> _Problem statement_:
Exactly as given, reproduce the records in full.

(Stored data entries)
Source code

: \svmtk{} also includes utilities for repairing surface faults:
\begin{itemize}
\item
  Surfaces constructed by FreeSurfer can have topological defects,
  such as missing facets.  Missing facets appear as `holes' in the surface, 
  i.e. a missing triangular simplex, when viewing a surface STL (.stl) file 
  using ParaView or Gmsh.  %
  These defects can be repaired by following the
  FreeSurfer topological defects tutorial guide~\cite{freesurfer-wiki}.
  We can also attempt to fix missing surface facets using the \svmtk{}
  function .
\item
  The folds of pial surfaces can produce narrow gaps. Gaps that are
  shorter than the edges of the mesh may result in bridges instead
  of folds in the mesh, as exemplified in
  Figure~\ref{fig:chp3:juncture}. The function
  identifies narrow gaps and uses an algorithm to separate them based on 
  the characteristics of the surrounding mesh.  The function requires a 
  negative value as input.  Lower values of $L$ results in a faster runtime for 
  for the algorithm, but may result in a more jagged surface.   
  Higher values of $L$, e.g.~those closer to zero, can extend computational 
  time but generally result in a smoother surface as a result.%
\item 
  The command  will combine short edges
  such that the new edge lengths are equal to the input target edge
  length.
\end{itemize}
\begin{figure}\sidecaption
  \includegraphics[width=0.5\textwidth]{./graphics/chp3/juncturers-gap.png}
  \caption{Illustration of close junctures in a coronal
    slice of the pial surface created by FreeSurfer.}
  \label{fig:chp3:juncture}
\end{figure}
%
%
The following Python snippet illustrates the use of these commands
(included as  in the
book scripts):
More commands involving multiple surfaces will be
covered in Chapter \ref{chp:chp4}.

> _Solution to this problem_:
Source code

: \svmtk{} also includes utilities for repairing surface faults:
\begin{itemize}
\item
  Surfaces constructed by FreeSurfer can have topological defects,
  such as missing facets.  Missing facets appear as `holes' in the surface, 
  i.e. a missing triangular simplex, when viewing a surface STL (.stl) file 
  using ParaView or Gmsh.  %
  These defects can be repaired by following the
  FreeSurfer topological defects tutorial guide~\cite{freesurfer-wiki}.
  We can also attempt to fix missing surface facets using the \svmtk{}
  function .
\item
  The folds of pial surfaces can produce narrow gaps. Gaps that are
  shorter than the edges of the mesh may result in bridges instead
  of folds in the mesh, as exemplified in
  Figure~\ref{fig:chp3:juncture}. The function
  identifies narrow gaps and uses an algorithm to separate them based on 
  the characteristics of the surrounding mesh.  The function requires a 
  negative value as input.  Lower values of $L$ results in a faster runtime for 
  for the algorithm, but may result in a more jagged surface.   
  Higher values of $L$, e.g.~those closer to zero, can extend computational 
  time but generally result in a smoother surface as a result.%
\item 
  The command  will combine short edges
  such that the new edge lengths are equal to the input target edge
  length.
\end{itemize}
\begin{figure}\sidecaption
  \includegraphics[width=0.5\textwidth]{./graphics/chp3/juncturers-gap.png}
  \caption{Illustration of close junctures in a coronal
    slice of the pial surface created by FreeSurfer.}
  \label{fig:chp3:juncture}
\end{figure}
%
%
The following Python snippet illustrates the use of these commands
(included as  in the
book scripts):
More commands involving multiple surfaces will be
covered in Chapter \ref{chp:chp4}.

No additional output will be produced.